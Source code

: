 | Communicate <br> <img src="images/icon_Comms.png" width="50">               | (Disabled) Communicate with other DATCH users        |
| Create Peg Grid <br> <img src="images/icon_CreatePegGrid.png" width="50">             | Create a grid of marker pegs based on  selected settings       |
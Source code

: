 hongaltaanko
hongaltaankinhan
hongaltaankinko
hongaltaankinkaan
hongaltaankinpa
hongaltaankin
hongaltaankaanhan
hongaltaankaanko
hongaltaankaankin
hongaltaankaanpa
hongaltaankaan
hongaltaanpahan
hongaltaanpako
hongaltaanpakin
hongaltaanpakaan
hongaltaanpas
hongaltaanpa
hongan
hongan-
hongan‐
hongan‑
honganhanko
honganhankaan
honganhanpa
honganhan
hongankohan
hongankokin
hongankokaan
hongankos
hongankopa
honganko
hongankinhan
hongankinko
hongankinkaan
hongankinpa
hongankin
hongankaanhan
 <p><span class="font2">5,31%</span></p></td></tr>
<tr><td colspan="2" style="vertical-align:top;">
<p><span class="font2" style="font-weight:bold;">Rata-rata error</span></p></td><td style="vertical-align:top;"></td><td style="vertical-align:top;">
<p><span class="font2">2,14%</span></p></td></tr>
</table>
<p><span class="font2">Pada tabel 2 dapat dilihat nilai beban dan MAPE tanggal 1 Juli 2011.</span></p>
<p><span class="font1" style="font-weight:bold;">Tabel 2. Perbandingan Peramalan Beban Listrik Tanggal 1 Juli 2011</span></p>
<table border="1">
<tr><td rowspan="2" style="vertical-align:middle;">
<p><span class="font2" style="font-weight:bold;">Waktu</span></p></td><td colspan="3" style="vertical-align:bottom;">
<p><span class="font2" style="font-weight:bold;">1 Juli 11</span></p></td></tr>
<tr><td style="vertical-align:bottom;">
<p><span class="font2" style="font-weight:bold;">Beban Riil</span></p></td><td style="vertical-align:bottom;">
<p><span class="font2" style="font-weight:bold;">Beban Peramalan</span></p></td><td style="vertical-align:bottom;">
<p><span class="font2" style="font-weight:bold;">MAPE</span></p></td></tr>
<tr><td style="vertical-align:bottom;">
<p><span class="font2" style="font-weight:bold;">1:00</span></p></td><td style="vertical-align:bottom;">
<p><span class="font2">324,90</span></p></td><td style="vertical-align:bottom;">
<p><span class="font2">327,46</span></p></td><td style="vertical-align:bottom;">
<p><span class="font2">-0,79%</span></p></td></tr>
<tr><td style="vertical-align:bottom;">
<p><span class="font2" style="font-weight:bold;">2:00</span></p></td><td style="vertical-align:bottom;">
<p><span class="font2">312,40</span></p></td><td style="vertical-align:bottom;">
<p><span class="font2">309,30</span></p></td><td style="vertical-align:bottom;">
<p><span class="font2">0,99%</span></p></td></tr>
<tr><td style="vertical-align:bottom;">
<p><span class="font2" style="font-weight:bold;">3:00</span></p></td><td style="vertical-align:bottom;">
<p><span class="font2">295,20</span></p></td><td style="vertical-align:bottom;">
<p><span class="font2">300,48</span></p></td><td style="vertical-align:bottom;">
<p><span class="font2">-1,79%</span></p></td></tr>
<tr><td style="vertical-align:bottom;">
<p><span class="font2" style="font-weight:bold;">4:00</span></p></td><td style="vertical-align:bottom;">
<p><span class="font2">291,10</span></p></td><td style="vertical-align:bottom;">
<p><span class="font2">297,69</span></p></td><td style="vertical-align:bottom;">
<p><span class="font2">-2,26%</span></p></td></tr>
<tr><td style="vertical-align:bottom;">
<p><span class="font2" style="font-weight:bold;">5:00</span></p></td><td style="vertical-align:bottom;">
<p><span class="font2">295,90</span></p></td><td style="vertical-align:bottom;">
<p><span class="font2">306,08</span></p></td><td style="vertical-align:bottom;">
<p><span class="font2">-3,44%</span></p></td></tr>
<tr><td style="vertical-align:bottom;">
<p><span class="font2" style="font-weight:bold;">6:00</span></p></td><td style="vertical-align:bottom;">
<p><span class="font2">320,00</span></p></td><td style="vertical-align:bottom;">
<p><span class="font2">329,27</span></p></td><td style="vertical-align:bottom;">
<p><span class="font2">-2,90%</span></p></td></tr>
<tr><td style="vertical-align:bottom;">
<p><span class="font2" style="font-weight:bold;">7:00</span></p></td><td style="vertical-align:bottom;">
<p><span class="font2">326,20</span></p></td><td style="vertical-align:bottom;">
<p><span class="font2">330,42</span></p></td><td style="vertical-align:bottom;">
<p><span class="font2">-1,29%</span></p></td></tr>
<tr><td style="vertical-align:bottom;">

######

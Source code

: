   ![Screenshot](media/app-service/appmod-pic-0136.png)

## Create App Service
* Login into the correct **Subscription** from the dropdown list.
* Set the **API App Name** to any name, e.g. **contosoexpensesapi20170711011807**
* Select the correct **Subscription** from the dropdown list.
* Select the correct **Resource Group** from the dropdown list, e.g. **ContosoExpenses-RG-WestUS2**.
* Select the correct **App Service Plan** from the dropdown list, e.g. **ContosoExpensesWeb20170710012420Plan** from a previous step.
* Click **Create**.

######

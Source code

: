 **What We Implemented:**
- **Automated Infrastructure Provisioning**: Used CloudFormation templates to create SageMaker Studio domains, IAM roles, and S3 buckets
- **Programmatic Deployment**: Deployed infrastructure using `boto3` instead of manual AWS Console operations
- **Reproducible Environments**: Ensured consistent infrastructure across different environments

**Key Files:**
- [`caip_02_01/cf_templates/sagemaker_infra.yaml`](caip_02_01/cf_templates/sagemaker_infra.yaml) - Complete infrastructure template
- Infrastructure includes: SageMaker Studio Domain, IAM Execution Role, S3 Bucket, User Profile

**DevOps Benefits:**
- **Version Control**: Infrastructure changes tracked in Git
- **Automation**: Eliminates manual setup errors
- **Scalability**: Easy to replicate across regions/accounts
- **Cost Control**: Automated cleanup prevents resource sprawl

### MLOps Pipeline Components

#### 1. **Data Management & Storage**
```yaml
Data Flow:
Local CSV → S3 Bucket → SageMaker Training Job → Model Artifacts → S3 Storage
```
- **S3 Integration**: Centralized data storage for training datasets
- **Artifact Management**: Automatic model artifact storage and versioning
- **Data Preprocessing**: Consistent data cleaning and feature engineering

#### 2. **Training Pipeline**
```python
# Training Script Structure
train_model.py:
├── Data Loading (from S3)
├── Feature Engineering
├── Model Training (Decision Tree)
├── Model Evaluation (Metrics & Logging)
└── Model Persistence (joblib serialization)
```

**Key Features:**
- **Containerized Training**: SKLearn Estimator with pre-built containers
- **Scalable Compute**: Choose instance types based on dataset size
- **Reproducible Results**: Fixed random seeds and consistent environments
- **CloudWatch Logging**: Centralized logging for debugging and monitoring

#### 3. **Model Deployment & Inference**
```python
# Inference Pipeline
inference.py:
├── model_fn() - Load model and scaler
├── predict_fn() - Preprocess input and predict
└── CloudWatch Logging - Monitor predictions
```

######

Copy out, in full, each line above that has the word "Centralized" in it.

| RESPONSE TO THE TASK |
- **S3 Integration**: Centralized data storage for training datasets
- **CloudWatch Logging**: Centralized logging for debugging and monitoring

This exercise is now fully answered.